Johannes Fabricius, met als sociale herkomst de opmerkelijke beschrijving “pauper” en als aanduiding van geboorteplaats “Winshemius” werd in 1585 ingeschreven als student in Basel (bron: MUB II 33973, documentnr. 11614). Bron: Samme Zijlstra, Het geleerde Friesland, studenten ca. 1380-1650.

Elardus (Eilardus) Winsemius, Frisius, liet zich in november 1587 inschrijven aan de universiteit van Rostock (bron: MUR II 225, documentnr. 07991) en vervolgens op 5 november 1589 in Helmstadt (bron: AAHt 78174, documentnr. 03946). Bron: Samme Zijlstra, Het geleerde Friesland, studenten ca. 1380-1650.

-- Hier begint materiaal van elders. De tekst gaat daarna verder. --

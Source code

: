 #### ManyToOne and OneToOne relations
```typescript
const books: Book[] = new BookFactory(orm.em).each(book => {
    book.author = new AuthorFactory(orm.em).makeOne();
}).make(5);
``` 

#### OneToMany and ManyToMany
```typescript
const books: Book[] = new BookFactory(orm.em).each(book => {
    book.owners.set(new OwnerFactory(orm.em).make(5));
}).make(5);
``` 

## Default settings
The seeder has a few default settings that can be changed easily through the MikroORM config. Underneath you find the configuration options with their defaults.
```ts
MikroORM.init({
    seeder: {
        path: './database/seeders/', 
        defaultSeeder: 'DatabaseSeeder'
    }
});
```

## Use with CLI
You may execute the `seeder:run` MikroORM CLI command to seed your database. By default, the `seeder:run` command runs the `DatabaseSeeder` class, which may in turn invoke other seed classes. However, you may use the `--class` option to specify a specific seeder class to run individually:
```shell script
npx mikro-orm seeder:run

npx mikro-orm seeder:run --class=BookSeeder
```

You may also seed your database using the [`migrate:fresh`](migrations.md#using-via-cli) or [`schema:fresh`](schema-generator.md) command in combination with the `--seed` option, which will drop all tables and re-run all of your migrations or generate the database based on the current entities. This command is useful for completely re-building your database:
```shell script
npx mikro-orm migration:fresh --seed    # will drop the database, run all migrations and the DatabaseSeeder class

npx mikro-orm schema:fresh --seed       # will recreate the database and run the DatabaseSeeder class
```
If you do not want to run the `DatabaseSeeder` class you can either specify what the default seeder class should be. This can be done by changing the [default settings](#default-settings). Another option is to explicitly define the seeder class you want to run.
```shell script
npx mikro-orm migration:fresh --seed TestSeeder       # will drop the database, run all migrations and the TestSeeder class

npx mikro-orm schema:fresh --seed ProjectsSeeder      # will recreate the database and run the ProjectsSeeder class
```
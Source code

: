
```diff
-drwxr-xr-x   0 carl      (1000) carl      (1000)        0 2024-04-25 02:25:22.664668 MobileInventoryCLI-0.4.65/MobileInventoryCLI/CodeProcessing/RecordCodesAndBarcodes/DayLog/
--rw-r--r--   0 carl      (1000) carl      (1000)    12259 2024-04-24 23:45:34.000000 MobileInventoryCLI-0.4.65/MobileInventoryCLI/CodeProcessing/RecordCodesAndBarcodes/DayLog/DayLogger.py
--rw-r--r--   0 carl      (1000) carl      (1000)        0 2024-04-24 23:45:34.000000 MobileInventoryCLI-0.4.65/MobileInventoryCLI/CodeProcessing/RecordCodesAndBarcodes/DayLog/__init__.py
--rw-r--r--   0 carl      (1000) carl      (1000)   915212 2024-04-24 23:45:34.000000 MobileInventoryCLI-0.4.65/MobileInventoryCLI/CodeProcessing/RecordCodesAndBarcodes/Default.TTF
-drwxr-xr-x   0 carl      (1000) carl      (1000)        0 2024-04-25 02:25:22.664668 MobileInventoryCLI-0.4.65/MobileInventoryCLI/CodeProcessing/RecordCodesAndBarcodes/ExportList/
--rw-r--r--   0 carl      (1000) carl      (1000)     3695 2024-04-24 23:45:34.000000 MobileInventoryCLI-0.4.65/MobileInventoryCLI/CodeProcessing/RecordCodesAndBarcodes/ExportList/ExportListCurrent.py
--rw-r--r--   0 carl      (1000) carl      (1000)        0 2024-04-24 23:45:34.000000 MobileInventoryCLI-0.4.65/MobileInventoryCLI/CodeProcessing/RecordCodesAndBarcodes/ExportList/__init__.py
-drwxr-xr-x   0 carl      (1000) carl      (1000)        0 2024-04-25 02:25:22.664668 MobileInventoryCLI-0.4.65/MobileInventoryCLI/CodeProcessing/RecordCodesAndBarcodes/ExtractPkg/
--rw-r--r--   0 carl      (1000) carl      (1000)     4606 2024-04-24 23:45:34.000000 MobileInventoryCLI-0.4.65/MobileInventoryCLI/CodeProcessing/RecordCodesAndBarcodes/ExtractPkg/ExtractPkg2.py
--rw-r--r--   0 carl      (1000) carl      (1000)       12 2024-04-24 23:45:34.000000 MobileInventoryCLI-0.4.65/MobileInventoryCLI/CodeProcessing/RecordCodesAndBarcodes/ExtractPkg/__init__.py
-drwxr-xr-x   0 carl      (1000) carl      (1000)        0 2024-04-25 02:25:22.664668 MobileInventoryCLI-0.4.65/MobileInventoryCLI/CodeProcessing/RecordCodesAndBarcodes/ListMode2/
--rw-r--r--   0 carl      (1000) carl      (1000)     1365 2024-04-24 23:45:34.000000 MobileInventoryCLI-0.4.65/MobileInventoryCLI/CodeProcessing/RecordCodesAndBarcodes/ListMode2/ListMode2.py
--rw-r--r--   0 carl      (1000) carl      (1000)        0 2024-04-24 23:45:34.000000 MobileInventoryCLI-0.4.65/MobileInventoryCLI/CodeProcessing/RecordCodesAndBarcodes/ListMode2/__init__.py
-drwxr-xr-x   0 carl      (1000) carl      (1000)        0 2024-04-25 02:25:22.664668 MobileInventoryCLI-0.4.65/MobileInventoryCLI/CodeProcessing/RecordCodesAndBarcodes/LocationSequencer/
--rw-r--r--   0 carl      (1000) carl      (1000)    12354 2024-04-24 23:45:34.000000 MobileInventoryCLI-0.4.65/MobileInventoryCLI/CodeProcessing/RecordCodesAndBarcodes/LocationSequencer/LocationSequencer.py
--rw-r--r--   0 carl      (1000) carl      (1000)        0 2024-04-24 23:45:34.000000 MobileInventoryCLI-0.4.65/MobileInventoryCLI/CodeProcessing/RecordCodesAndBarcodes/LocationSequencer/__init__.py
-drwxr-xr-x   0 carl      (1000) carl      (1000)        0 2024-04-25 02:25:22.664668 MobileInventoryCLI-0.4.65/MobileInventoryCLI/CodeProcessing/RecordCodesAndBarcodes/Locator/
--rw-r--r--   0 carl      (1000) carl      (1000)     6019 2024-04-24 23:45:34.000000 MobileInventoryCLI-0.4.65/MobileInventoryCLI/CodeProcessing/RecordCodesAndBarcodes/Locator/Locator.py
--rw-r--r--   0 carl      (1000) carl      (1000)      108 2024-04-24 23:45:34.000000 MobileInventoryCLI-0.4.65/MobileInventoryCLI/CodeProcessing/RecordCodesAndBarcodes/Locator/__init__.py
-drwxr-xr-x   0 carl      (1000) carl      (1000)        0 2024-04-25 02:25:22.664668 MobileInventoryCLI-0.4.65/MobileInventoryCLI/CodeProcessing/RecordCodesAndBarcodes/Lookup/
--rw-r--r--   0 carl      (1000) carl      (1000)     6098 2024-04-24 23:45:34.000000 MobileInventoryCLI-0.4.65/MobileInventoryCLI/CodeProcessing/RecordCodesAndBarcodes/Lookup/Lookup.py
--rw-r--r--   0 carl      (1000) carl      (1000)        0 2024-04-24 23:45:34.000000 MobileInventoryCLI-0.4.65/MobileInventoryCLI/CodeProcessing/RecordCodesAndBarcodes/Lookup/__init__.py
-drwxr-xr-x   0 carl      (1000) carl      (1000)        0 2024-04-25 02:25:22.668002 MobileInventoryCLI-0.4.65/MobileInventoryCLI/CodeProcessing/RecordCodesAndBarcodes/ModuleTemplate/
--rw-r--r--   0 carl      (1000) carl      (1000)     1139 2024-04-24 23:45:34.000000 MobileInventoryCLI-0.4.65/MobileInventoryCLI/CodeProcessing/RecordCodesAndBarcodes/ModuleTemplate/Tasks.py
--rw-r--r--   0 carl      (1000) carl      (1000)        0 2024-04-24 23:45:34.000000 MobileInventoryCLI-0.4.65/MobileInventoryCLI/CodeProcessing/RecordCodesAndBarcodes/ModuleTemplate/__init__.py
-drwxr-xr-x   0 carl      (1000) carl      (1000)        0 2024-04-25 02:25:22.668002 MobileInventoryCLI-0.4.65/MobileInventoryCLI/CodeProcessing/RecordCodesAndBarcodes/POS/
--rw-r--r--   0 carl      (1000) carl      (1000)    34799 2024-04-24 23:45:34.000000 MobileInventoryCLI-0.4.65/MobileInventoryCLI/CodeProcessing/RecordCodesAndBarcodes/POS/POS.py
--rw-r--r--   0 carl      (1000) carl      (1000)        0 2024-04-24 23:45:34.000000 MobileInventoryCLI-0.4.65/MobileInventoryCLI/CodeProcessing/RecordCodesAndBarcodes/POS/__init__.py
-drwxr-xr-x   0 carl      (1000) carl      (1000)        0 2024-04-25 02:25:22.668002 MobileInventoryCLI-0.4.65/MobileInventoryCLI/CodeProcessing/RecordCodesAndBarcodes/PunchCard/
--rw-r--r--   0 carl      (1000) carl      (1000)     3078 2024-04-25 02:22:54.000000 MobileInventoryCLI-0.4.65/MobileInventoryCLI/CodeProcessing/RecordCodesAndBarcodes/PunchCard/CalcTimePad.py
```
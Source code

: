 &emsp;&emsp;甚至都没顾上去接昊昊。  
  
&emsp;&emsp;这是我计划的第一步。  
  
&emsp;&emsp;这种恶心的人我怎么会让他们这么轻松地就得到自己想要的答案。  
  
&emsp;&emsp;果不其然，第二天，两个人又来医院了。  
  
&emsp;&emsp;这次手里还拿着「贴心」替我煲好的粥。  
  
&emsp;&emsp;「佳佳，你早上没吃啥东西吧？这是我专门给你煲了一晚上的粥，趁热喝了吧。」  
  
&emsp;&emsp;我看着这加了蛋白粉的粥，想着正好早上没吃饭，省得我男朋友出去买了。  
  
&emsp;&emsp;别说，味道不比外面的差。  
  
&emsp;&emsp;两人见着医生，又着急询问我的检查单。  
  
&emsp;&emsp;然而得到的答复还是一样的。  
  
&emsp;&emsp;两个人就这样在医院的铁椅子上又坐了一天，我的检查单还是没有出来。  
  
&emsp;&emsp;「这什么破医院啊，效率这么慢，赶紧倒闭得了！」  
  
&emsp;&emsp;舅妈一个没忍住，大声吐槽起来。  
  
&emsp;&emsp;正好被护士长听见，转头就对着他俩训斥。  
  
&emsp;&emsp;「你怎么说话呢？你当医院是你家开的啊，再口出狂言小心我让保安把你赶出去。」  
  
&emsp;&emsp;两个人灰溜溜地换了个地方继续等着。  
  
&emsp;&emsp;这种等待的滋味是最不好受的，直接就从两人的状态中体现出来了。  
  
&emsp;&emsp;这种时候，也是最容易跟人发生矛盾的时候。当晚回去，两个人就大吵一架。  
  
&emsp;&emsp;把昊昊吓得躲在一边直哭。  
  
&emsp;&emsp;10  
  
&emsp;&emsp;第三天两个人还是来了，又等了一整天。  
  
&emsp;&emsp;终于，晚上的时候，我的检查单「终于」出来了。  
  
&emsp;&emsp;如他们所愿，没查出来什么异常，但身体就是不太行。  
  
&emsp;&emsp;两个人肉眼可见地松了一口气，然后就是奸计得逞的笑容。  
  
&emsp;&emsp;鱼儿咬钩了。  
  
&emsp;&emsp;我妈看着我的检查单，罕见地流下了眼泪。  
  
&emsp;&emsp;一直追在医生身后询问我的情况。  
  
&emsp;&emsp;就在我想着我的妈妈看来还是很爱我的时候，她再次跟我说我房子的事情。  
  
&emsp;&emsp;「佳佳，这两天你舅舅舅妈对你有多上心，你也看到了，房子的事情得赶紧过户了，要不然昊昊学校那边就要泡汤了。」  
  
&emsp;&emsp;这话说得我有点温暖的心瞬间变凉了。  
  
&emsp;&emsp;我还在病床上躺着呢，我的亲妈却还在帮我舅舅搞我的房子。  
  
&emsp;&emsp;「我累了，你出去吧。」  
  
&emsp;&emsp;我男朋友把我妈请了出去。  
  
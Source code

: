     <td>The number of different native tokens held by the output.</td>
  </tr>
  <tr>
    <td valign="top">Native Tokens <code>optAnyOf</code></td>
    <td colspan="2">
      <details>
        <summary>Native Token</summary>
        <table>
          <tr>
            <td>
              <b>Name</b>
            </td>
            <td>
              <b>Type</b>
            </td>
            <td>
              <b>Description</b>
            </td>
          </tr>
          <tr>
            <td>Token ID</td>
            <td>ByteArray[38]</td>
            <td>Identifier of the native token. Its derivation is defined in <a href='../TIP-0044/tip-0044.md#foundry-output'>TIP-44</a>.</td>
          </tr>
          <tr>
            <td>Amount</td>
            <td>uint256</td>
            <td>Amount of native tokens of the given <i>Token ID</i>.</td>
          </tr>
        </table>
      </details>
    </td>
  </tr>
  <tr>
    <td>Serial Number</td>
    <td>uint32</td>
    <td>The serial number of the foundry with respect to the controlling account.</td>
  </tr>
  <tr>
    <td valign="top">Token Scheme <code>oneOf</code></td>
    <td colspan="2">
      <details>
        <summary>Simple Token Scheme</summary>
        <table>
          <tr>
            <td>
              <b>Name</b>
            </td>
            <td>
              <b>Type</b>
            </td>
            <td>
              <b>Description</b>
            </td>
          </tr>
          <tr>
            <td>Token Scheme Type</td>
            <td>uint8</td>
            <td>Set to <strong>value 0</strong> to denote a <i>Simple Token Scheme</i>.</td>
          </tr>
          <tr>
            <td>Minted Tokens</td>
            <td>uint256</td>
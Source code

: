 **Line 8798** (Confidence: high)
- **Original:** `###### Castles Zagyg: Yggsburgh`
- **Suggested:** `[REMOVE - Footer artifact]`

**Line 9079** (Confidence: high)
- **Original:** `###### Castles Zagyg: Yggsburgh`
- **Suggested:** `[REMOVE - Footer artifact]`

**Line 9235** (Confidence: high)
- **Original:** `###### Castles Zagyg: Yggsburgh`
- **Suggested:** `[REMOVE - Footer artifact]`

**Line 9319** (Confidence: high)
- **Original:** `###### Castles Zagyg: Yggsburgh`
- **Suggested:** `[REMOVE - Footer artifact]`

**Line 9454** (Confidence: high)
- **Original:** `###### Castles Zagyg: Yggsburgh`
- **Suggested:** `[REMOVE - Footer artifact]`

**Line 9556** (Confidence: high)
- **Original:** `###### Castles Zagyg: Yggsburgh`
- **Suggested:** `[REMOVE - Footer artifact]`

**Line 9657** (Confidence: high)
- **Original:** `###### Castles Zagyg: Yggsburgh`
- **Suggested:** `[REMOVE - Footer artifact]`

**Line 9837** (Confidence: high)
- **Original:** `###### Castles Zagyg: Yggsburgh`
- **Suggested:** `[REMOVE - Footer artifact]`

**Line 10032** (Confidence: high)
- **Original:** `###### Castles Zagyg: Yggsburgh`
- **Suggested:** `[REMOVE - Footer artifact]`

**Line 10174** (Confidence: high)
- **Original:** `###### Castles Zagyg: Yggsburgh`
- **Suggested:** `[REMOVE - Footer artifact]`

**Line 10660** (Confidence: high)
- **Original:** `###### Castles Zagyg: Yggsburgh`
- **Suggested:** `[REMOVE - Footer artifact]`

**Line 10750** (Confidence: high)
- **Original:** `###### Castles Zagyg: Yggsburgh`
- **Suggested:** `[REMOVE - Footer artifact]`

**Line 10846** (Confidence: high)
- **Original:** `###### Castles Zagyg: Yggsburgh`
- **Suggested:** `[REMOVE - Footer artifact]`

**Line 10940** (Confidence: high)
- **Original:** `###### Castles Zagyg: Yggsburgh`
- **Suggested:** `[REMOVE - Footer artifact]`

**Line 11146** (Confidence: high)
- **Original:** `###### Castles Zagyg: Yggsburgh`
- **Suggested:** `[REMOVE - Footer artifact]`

In de documenten van Henricus Schotanus van 8 maart 1596 wordt onder de nummers 256/257 verwezen naar Winsemius: Guilhelmus Winsemius, rector van de in 1545 gestichte Latijnse school te Dokkum, vóór Alardus Auletius (1585-1587) en Stephanus Ubeli Schoning (1587-1619). Onder nummer 258 wordt vermeld: “superior rector: Evenals Winsemius niet in de aantekeningen van H. Sannes, die bewaard worden in de Fryske Akademy.” Hoewel de boodschappen van deze teksten zonder nadere duiding vaag zijn, zou een familieband tot de aantrekkelijke opties behoren: er zou eindelijk een vorm van verklaring kunnen zijn voor de opvallende benoeming van Jan Douwes tot stadsbode van Dokkum rond 1590. Ook alle verbindingen met het geslacht Schotanus zijn het sneupen waard in verband met het mogelijke huwelijk van Gerardus Winsemius met Barbara Gellius Schotanus.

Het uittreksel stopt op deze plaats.